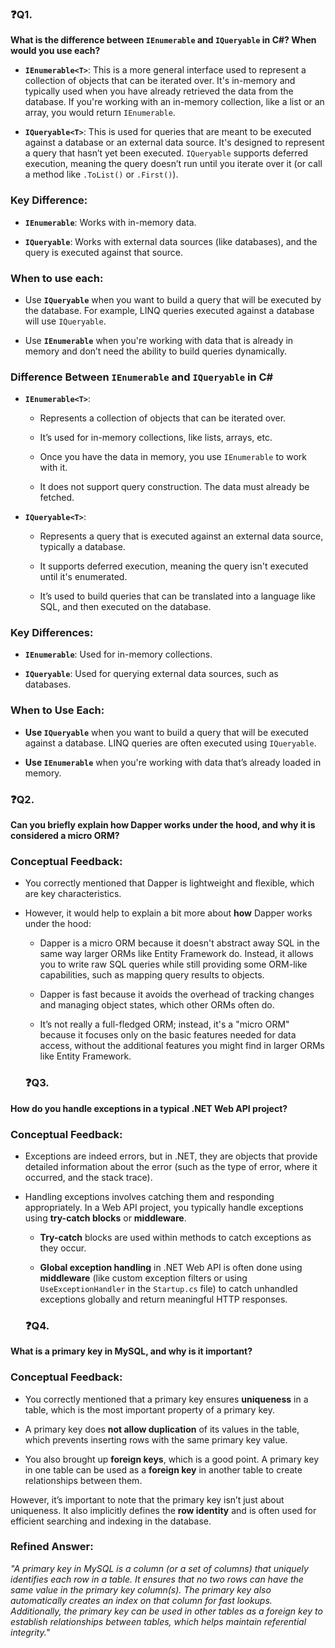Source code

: ### ❓Q1.

**What is the difference between `IEnumerable` and `IQueryable` in C#? When would you use each?**
- **`IEnumerable<T>`**: This is a more general interface used to represent a collection of objects that can be iterated over. It's in-memory and typically used when you have already retrieved the data from the database. If you're working with an in-memory collection, like a list or an array, you would return `IEnumerable`.
    
- **`IQueryable<T>`**: This is used for queries that are meant to be executed against a database or an external data source. It's designed to represent a query that hasn’t yet been executed. `IQueryable` supports deferred execution, meaning the query doesn’t run until you iterate over it (or call a method like `.ToList()` or `.First()`).
    

### Key Difference:

- **`IEnumerable`**: Works with in-memory data.
    
- **`IQueryable`**: Works with external data sources (like databases), and the query is executed against that source.
    

### When to use each:

- Use **`IQueryable`** when you want to build a query that will be executed by the database. For example, LINQ queries executed against a database will use `IQueryable`.
    
- Use **`IEnumerable`** when you're working with data that is already in memory and don’t need the ability to build queries dynamically.

### **Difference Between `IEnumerable` and `IQueryable` in C#**

- **`IEnumerable<T>`**:
    
    - Represents a collection of objects that can be iterated over.
        
    - It’s used for in-memory collections, like lists, arrays, etc.
        
    - Once you have the data in memory, you use `IEnumerable` to work with it.
        
    - It does not support query construction. The data must already be fetched.
        
- **`IQueryable<T>`**:
    
    - Represents a query that is executed against an external data source, typically a database.
        
    - It supports deferred execution, meaning the query isn't executed until it's enumerated.
        
    - It’s used to build queries that can be translated into a language like SQL, and then executed on the database.
        

### **Key Differences**:

- **`IEnumerable`**: Used for in-memory collections.
    
- **`IQueryable`**: Used for querying external data sources, such as databases.
    

### **When to Use Each**:

- **Use `IQueryable`** when you want to build a query that will be executed against a database. LINQ queries are often executed using `IQueryable`.
    
- **Use `IEnumerable`** when you're working with data that’s already loaded in memory.
### ❓Q2.

**Can you briefly explain how Dapper works under the hood, and why it is considered a micro ORM?**
### **Conceptual Feedback**:

- You correctly mentioned that Dapper is lightweight and flexible, which are key characteristics.
    
- However, it would help to explain a bit more about **how** Dapper works under the hood:
    
    - Dapper is a micro ORM because it doesn't abstract away SQL in the same way larger ORMs like Entity Framework do. Instead, it allows you to write raw SQL queries while still providing some ORM-like capabilities, such as mapping query results to objects.
        
    - Dapper is fast because it avoids the overhead of tracking changes and managing object states, which other ORMs often do.
        
    - It’s not really a full-fledged ORM; instead, it's a "micro ORM" because it focuses only on the basic features needed for data access, without the additional features you might find in larger ORMs like Entity Framework.
      
    ### ❓Q3.

**How do you handle exceptions in a typical .NET Web API project?**
### **Conceptual Feedback**:

- Exceptions are indeed errors, but in .NET, they are objects that provide detailed information about the error (such as the type of error, where it occurred, and the stack trace).
    
- Handling exceptions involves catching them and responding appropriately. In a Web API project, you typically handle exceptions using **try-catch blocks** or **middleware**.
    
    - **Try-catch** blocks are used within methods to catch exceptions as they occur.
        
    - **Global exception handling** in .NET Web API is often done using **middleware** (like custom exception filters or using `UseExceptionHandler` in the `Startup.cs` file) to catch unhandled exceptions globally and return meaningful HTTP responses.
    ### ❓Q4.

**What is a primary key in MySQL, and why is it important?**
### **Conceptual Feedback**:

- You correctly mentioned that a primary key ensures **uniqueness** in a table, which is the most important property of a primary key.
    
- A primary key does **not allow duplication** of its values in the table, which prevents inserting rows with the same primary key value.
    
- You also brought up **foreign keys**, which is a good point. A primary key in one table can be used as a **foreign key** in another table to create relationships between them.
    

However, it’s important to note that the primary key isn’t just about uniqueness. It also implicitly defines the **row identity** and is often used for efficient searching and indexing in the database.

### **Refined Answer**:

_"A primary key in MySQL is a column (or a set of columns) that uniquely identifies each row in a table. It ensures that no two rows can have the same value in the primary key column(s). The primary key also automatically creates an index on that column for fast lookups. Additionally, the primary key can be used in other tables as a foreign key to establish relationships between tables, which helps maintain referential integrity."_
**********
PROBLEM TO WORK ON> Repeat the data exactly. Pictures should not appear.

SOLVED EXERCISE>
Source code

: ### ❓Q1.

**What is the difference between `IEnumerable` and `IQueryable` in C#? When would you use each?**
- **`IEnumerable<T>`**: This is a more general interface used to represent a collection of objects that can be iterated over. It's in-memory and typically used when you have already retrieved the data from the database. If you're working with an in-memory collection, like a list or an array, you would return `IEnumerable`.
    
- **`IQueryable<T>`**: This is used for queries that are meant to be executed against a database or an external data source. It's designed to represent a query that hasn’t yet been executed. `IQueryable` supports deferred execution, meaning the query doesn’t run until you iterate over it (or call a method like `.ToList()` or `.First()`).
    

### Key Difference:

- **`IEnumerable`**: Works with in-memory data.
    
- **`IQueryable`**: Works with external data sources (like databases), and the query is executed against that source.
    

### When to use each:

- Use **`IQueryable`** when you want to build a query that will be executed by the database. For example, LINQ queries executed against a database will use `IQueryable`.
    
- Use **`IEnumerable`** when you're working with data that is already in memory and don’t need the ability to build queries dynamically.

### **Difference Between `IEnumerable` and `IQueryable` in C#**

- **`IEnumerable<T>`**:
    
    - Represents a collection of objects that can be iterated over.
        
    - It’s used for in-memory collections, like lists, arrays, etc.
        
    - Once you have the data in memory, you use `IEnumerable` to work with it.
        
    - It does not support query construction. The data must already be fetched.
        
- **`IQueryable<T>`**:
    
    - Represents a query that is executed against an external data source, typically a database.
        
    - It supports deferred execution, meaning the query isn't executed until it's enumerated.
        
    - It’s used to build queries that can be translated into a language like SQL, and then executed on the database.
        

### **Key Differences**:

- **`IEnumerable`**: Used for in-memory collections.
    
- **`IQueryable`**: Used for querying external data sources, such as databases.
    

### **When to Use Each**:

- **Use `IQueryable`** when you want to build a query that will be executed against a database. LINQ queries are often executed using `IQueryable`.
    
- **Use `IEnumerable`** when you're working with data that’s already loaded in memory.
### ❓Q2.

**Can you briefly explain how Dapper works under the hood, and why it is considered a micro ORM?**
### **Conceptual Feedback**:

- You correctly mentioned that Dapper is lightweight and flexible, which are key characteristics.
    
- However, it would help to explain a bit more about **how** Dapper works under the hood:
    
    - Dapper is a micro ORM because it doesn't abstract away SQL in the same way larger ORMs like Entity Framework do. Instead, it allows you to write raw SQL queries while still providing some ORM-like capabilities, such as mapping query results to objects.
        
    - Dapper is fast because it avoids the overhead of tracking changes and managing object states, which other ORMs often do.
        
    - It’s not really a full-fledged ORM; instead, it's a "micro ORM" because it focuses only on the basic features needed for data access, without the additional features you might find in larger ORMs like Entity Framework.
      
    ### ❓Q3.

**How do you handle exceptions in a typical .NET Web API project?**
### **Conceptual Feedback**:

- Exceptions are indeed errors, but in .NET, they are objects that provide detailed information about the error (such as the type of error, where it occurred, and the stack trace).
    
- Handling exceptions involves catching them and responding appropriately. In a Web API project, you typically handle exceptions using **try-catch blocks** or **middleware**.
    
    - **Try-catch** blocks are used within methods to catch exceptions as they occur.
        
    - **Global exception handling** in .NET Web API is often done using **middleware** (like custom exception filters or using `UseExceptionHandler` in the `Startup.cs` file) to catch unhandled exceptions globally and return meaningful HTTP responses.
    ### ❓Q4.

**What is a primary key in MySQL, and why is it important?**
### **Conceptual Feedback**:

- You correctly mentioned that a primary key ensures **uniqueness** in a table, which is the most important property of a primary key.
    
- A primary key does **not allow duplication** of its values in the table, which prevents inserting rows with the same primary key value.
    
- You also brought up **foreign keys**, which is a good point. A primary key in one table can be used as a **foreign key** in another table to create relationships between them.
    

However, it’s important to note that the primary key isn’t just about uniqueness. It also implicitly defines the **row identity** and is often used for efficient searching and indexing in the database.

### **Refined Answer**:

_"A primary key in MySQL is a column (or a set of columns) that uniquely identifies each row in a table. It ensures that no two rows can have the same value in the primary key column(s). The primary key also automatically creates an index on that column for fast lookups. Additionally, the primary key can be used in other tables as a foreign key to establish relationships between tables, which helps maintain referential integrity."_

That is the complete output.